#### [Work request]
Copy the records below exactly, but leave out any picture they contain.

#### [Source information]
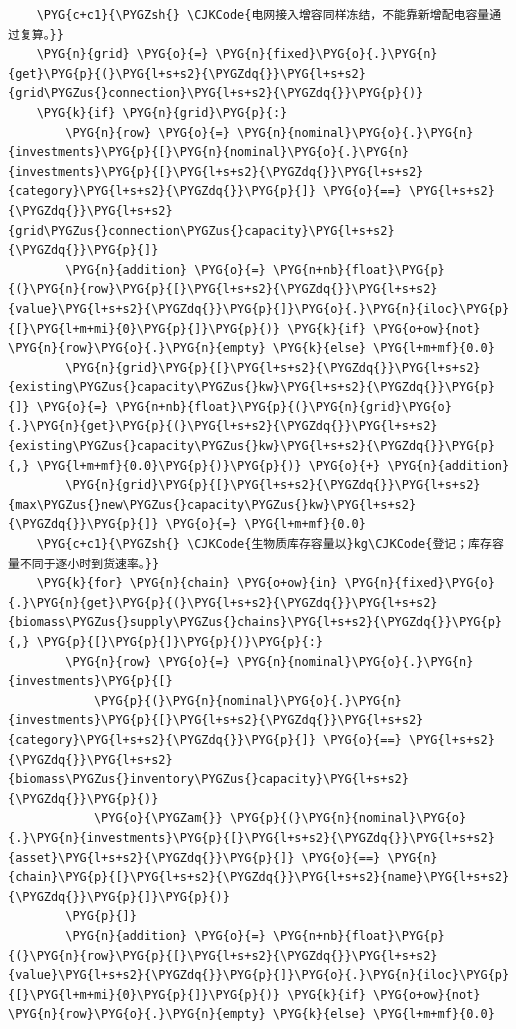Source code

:\begin{Verbatim}
    \PYG{c+c1}{\PYGZsh{} \CJKCode{电网接入增容同样冻结，不能靠新增配电容量通过复算。}}
    \PYG{n}{grid} \PYG{o}{=} \PYG{n}{fixed}\PYG{o}{.}\PYG{n}{get}\PYG{p}{(}\PYG{l+s+s2}{\PYGZdq{}}\PYG{l+s+s2}{grid\PYGZus{}connection}\PYG{l+s+s2}{\PYGZdq{}}\PYG{p}{)}
    \PYG{k}{if} \PYG{n}{grid}\PYG{p}{:}
        \PYG{n}{row} \PYG{o}{=} \PYG{n}{nominal}\PYG{o}{.}\PYG{n}{investments}\PYG{p}{[}\PYG{n}{nominal}\PYG{o}{.}\PYG{n}{investments}\PYG{p}{[}\PYG{l+s+s2}{\PYGZdq{}}\PYG{l+s+s2}{category}\PYG{l+s+s2}{\PYGZdq{}}\PYG{p}{]} \PYG{o}{==} \PYG{l+s+s2}{\PYGZdq{}}\PYG{l+s+s2}{grid\PYGZus{}connection\PYGZus{}capacity}\PYG{l+s+s2}{\PYGZdq{}}\PYG{p}{]}
        \PYG{n}{addition} \PYG{o}{=} \PYG{n+nb}{float}\PYG{p}{(}\PYG{n}{row}\PYG{p}{[}\PYG{l+s+s2}{\PYGZdq{}}\PYG{l+s+s2}{value}\PYG{l+s+s2}{\PYGZdq{}}\PYG{p}{]}\PYG{o}{.}\PYG{n}{iloc}\PYG{p}{[}\PYG{l+m+mi}{0}\PYG{p}{]}\PYG{p}{)} \PYG{k}{if} \PYG{o+ow}{not} \PYG{n}{row}\PYG{o}{.}\PYG{n}{empty} \PYG{k}{else} \PYG{l+m+mf}{0.0}
        \PYG{n}{grid}\PYG{p}{[}\PYG{l+s+s2}{\PYGZdq{}}\PYG{l+s+s2}{existing\PYGZus{}capacity\PYGZus{}kw}\PYG{l+s+s2}{\PYGZdq{}}\PYG{p}{]} \PYG{o}{=} \PYG{n+nb}{float}\PYG{p}{(}\PYG{n}{grid}\PYG{o}{.}\PYG{n}{get}\PYG{p}{(}\PYG{l+s+s2}{\PYGZdq{}}\PYG{l+s+s2}{existing\PYGZus{}capacity\PYGZus{}kw}\PYG{l+s+s2}{\PYGZdq{}}\PYG{p}{,} \PYG{l+m+mf}{0.0}\PYG{p}{)}\PYG{p}{)} \PYG{o}{+} \PYG{n}{addition}
        \PYG{n}{grid}\PYG{p}{[}\PYG{l+s+s2}{\PYGZdq{}}\PYG{l+s+s2}{max\PYGZus{}new\PYGZus{}capacity\PYGZus{}kw}\PYG{l+s+s2}{\PYGZdq{}}\PYG{p}{]} \PYG{o}{=} \PYG{l+m+mf}{0.0}
    \PYG{c+c1}{\PYGZsh{} \CJKCode{生物质库存容量以}kg\CJKCode{登记；库存容量不同于逐小时到货速率。}}
    \PYG{k}{for} \PYG{n}{chain} \PYG{o+ow}{in} \PYG{n}{fixed}\PYG{o}{.}\PYG{n}{get}\PYG{p}{(}\PYG{l+s+s2}{\PYGZdq{}}\PYG{l+s+s2}{biomass\PYGZus{}supply\PYGZus{}chains}\PYG{l+s+s2}{\PYGZdq{}}\PYG{p}{,} \PYG{p}{[}\PYG{p}{]}\PYG{p}{)}\PYG{p}{:}
        \PYG{n}{row} \PYG{o}{=} \PYG{n}{nominal}\PYG{o}{.}\PYG{n}{investments}\PYG{p}{[}
            \PYG{p}{(}\PYG{n}{nominal}\PYG{o}{.}\PYG{n}{investments}\PYG{p}{[}\PYG{l+s+s2}{\PYGZdq{}}\PYG{l+s+s2}{category}\PYG{l+s+s2}{\PYGZdq{}}\PYG{p}{]} \PYG{o}{==} \PYG{l+s+s2}{\PYGZdq{}}\PYG{l+s+s2}{biomass\PYGZus{}inventory\PYGZus{}capacity}\PYG{l+s+s2}{\PYGZdq{}}\PYG{p}{)}
            \PYG{o}{\PYGZam{}} \PYG{p}{(}\PYG{n}{nominal}\PYG{o}{.}\PYG{n}{investments}\PYG{p}{[}\PYG{l+s+s2}{\PYGZdq{}}\PYG{l+s+s2}{asset}\PYG{l+s+s2}{\PYGZdq{}}\PYG{p}{]} \PYG{o}{==} \PYG{n}{chain}\PYG{p}{[}\PYG{l+s+s2}{\PYGZdq{}}\PYG{l+s+s2}{name}\PYG{l+s+s2}{\PYGZdq{}}\PYG{p}{]}\PYG{p}{)}
        \PYG{p}{]}
        \PYG{n}{addition} \PYG{o}{=} \PYG{n+nb}{float}\PYG{p}{(}\PYG{n}{row}\PYG{p}{[}\PYG{l+s+s2}{\PYGZdq{}}\PYG{l+s+s2}{value}\PYG{l+s+s2}{\PYGZdq{}}\PYG{p}{]}\PYG{o}{.}\PYG{n}{iloc}\PYG{p}{[}\PYG{l+m+mi}{0}\PYG{p}{]}\PYG{p}{)} \PYG{k}{if} \PYG{o+ow}{not} \PYG{n}{row}\PYG{o}{.}\PYG{n}{empty} \PYG{k}{else} \PYG{l+m+mf}{0.0}

\end{Verbatim}
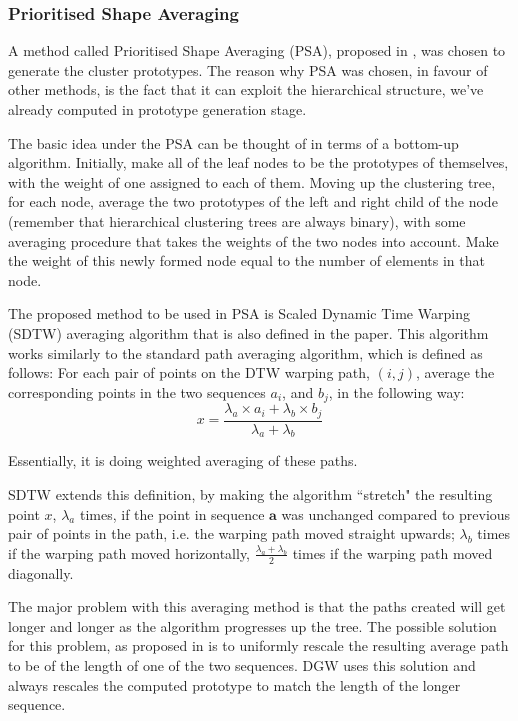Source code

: \documentclass[parskip]{cs4rep}
\begin{document}
\subsubsection{Prioritised Shape Averaging}
A method called Prioritised Shape Averaging (PSA), proposed in \cite{Niennattrakul:2009ep}, was chosen to generate the cluster prototypes. The reason why PSA was chosen, in favour of other methods, is the fact that it can exploit the hierarchical structure, we've already computed in prototype generation stage.

The basic idea under the PSA can be thought of in terms of a bottom-up algorithm.
Initially, make all of the leaf nodes to be the prototypes of themselves, with the weight of one assigned to each of them. Moving up the clustering tree, for each node, average the two prototypes of the left and right child of the node (remember that hierarchical clustering trees are always binary), with some averaging procedure that takes the weights of the two nodes into account. Make the weight of this newly formed node equal to the number of elements in that node.

The proposed method to be used in PSA is Scaled Dynamic Time Warping (SDTW) averaging algorithm that is also defined in the paper. This algorithm works similarly to the standard path averaging algorithm, which is defined as follows: For each pair of points on the DTW warping path, $(i,j)$, average the corresponding points in the two sequences $a_i$, and $b_j$, in the following way:
\begin{equation} \label{eq:standard_path_averaging}
 x =  \frac{\lambda_a \times a_i + \lambda_b \times b_j}{\lambda_a + \lambda_b}
\end{equation}

Essentially, it is doing weighted averaging of these paths.

SDTW extends this definition, by making the algorithm ``stretch" the resulting point $x$,  $\lambda_a$ times, if the point in sequence $\mathbf{a}$ was unchanged compared to previous pair of points in the path, i.e. the warping path moved straight upwards; $\lambda_b$ times if the warping path moved horizontally, $\frac{\lambda_a + \lambda_b}{2}$ times if the warping path moved diagonally.

The major problem with this averaging method is that the paths created will get longer and longer as the algorithm progresses up the tree. The possible solution for this problem, as proposed in \cite{Niennattrakul:2009ep} is to uniformly rescale the resulting average path to be of the length of one of the two sequences. DGW uses this solution and always rescales the computed prototype to match the length of the longer sequence. 
\end{document}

#### [Result of the exercise]
Source code

:\begin{Verbatim}
    \PYG{c+c1}{\PYGZsh{} \CJKCode{电网接入增容同样冻结，不能靠新增配电容量通过复算。}}
    \PYG{n}{grid} \PYG{o}{=} \PYG{n}{fixed}\PYG{o}{.}\PYG{n}{get}\PYG{p}{(}\PYG{l+s+s2}{\PYGZdq{}}\PYG{l+s+s2}{grid\PYGZus{}connection}\PYG{l+s+s2}{\PYGZdq{}}\PYG{p}{)}
    \PYG{k}{if} \PYG{n}{grid}\PYG{p}{:}
        \PYG{n}{row} \PYG{o}{=} \PYG{n}{nominal}\PYG{o}{.}\PYG{n}{investments}\PYG{p}{[}\PYG{n}{nominal}\PYG{o}{.}\PYG{n}{investments}\PYG{p}{[}\PYG{l+s+s2}{\PYGZdq{}}\PYG{l+s+s2}{category}\PYG{l+s+s2}{\PYGZdq{}}\PYG{p}{]} \PYG{o}{==} \PYG{l+s+s2}{\PYGZdq{}}\PYG{l+s+s2}{grid\PYGZus{}connection\PYGZus{}capacity}\PYG{l+s+s2}{\PYGZdq{}}\PYG{p}{]}
        \PYG{n}{addition} \PYG{o}{=} \PYG{n+nb}{float}\PYG{p}{(}\PYG{n}{row}\PYG{p}{[}\PYG{l+s+s2}{\PYGZdq{}}\PYG{l+s+s2}{value}\PYG{l+s+s2}{\PYGZdq{}}\PYG{p}{]}\PYG{o}{.}\PYG{n}{iloc}\PYG{p}{[}\PYG{l+m+mi}{0}\PYG{p}{]}\PYG{p}{)} \PYG{k}{if} \PYG{o+ow}{not} \PYG{n}{row}\PYG{o}{.}\PYG{n}{empty} \PYG{k}{else} \PYG{l+m+mf}{0.0}
        \PYG{n}{grid}\PYG{p}{[}\PYG{l+s+s2}{\PYGZdq{}}\PYG{l+s+s2}{existing\PYGZus{}capacity\PYGZus{}kw}\PYG{l+s+s2}{\PYGZdq{}}\PYG{p}{]} \PYG{o}{=} \PYG{n+nb}{float}\PYG{p}{(}\PYG{n}{grid}\PYG{o}{.}\PYG{n}{get}\PYG{p}{(}\PYG{l+s+s2}{\PYGZdq{}}\PYG{l+s+s2}{existing\PYGZus{}capacity\PYGZus{}kw}\PYG{l+s+s2}{\PYGZdq{}}\PYG{p}{,} \PYG{l+m+mf}{0.0}\PYG{p}{)}\PYG{p}{)} \PYG{o}{+} \PYG{n}{addition}
        \PYG{n}{grid}\PYG{p}{[}\PYG{l+s+s2}{\PYGZdq{}}\PYG{l+s+s2}{max\PYGZus{}new\PYGZus{}capacity\PYGZus{}kw}\PYG{l+s+s2}{\PYGZdq{}}\PYG{p}{]} \PYG{o}{=} \PYG{l+m+mf}{0.0}
    \PYG{c+c1}{\PYGZsh{} \CJKCode{生物质库存容量以}kg\CJKCode{登记；库存容量不同于逐小时到货速率。}}
    \PYG{k}{for} \PYG{n}{chain} \PYG{o+ow}{in} \PYG{n}{fixed}\PYG{o}{.}\PYG{n}{get}\PYG{p}{(}\PYG{l+s+s2}{\PYGZdq{}}\PYG{l+s+s2}{biomass\PYGZus{}supply\PYGZus{}chains}\PYG{l+s+s2}{\PYGZdq{}}\PYG{p}{,} \PYG{p}{[}\PYG{p}{]}\PYG{p}{)}\PYG{p}{:}
        \PYG{n}{row} \PYG{o}{=} \PYG{n}{nominal}\PYG{o}{.}\PYG{n}{investments}\PYG{p}{[}
            \PYG{p}{(}\PYG{n}{nominal}\PYG{o}{.}\PYG{n}{investments}\PYG{p}{[}\PYG{l+s+s2}{\PYGZdq{}}\PYG{l+s+s2}{category}\PYG{l+s+s2}{\PYGZdq{}}\PYG{p}{]} \PYG{o}{==} \PYG{l+s+s2}{\PYGZdq{}}\PYG{l+s+s2}{biomass\PYGZus{}inventory\PYGZus{}capacity}\PYG{l+s+s2}{\PYGZdq{}}\PYG{p}{)}
            \PYG{o}{\PYGZam{}} \PYG{p}{(}\PYG{n}{nominal}\PYG{o}{.}\PYG{n}{investments}\PYG{p}{[}\PYG{l+s+s2}{\PYGZdq{}}\PYG{l+s+s2}{asset}\PYG{l+s+s2}{\PYGZdq{}}\PYG{p}{]} \PYG{o}{==} \PYG{n}{chain}\PYG{p}{[}\PYG{l+s+s2}{\PYGZdq{}}\PYG{l+s+s2}{name}\PYG{l+s+s2}{\PYGZdq{}}\PYG{p}{]}\PYG{p}{)}
        \PYG{p}{]}
        \PYG{n}{addition} \PYG{o}{=} \PYG{n+nb}{float}\PYG{p}{(}\PYG{n}{row}\PYG{p}{[}\PYG{l+s+s2}{\PYGZdq{}}\PYG{l+s+s2}{value}\PYG{l+s+s2}{\PYGZdq{}}\PYG{p}{]}\PYG{o}{.}\PYG{n}{iloc}\PYG{p}{[}\PYG{l+m+mi}{0}\PYG{p}{]}\PYG{p}{)} \PYG{k}{if} \PYG{o+ow}{not} \PYG{n}{row}\PYG{o}{.}\PYG{n}{empty} \PYG{k}{else} \PYG{l+m+mf}{0.0}

\end{Verbatim}
Source code

: \documentclass[parskip]{cs4rep}
\begin{document}
\subsubsection{Prioritised Shape Averaging}
A method called Prioritised Shape Averaging (PSA), proposed in \cite{Niennattrakul:2009ep}, was chosen to generate the cluster prototypes. The reason why PSA was chosen, in favour of other methods, is the fact that it can exploit the hierarchical structure, we've already computed in prototype generation stage.

The basic idea under the PSA can be thought of in terms of a bottom-up algorithm.
Initially, make all of the leaf nodes to be the prototypes of themselves, with the weight of one assigned to each of them. Moving up the clustering tree, for each node, average the two prototypes of the left and right child of the node (remember that hierarchical clustering trees are always binary), with some averaging procedure that takes the weights of the two nodes into account. Make the weight of this newly formed node equal to the number of elements in that node.

The proposed method to be used in PSA is Scaled Dynamic Time Warping (SDTW) averaging algorithm that is also defined in the paper. This algorithm works similarly to the standard path averaging algorithm, which is defined as follows: For each pair of points on the DTW warping path, $(i,j)$, average the corresponding points in the two sequences $a_i$, and $b_j$, in the following way:
\begin{equation} \label{eq:standard_path_averaging}
 x =  \frac{\lambda_a \times a_i + \lambda_b \times b_j}{\lambda_a + \lambda_b}
\end{equation}

Essentially, it is doing weighted averaging of these paths.

SDTW extends this definition, by making the algorithm ``stretch" the resulting point $x$,  $\lambda_a$ times, if the point in sequence $\mathbf{a}$ was unchanged compared to previous pair of points in the path, i.e. the warping path moved straight upwards; $\lambda_b$ times if the warping path moved horizontally, $\frac{\lambda_a + \lambda_b}{2}$ times if the warping path moved diagonally.

The major problem with this averaging method is that the paths created will get longer and longer as the algorithm progresses up the tree. The possible solution for this problem, as proposed in \cite{Niennattrakul:2009ep} is to uniformly rescale the resulting average path to be of the length of one of the two sequences. DGW uses this solution and always rescales the computed prototype to match the length of the longer sequence. 
\end{document}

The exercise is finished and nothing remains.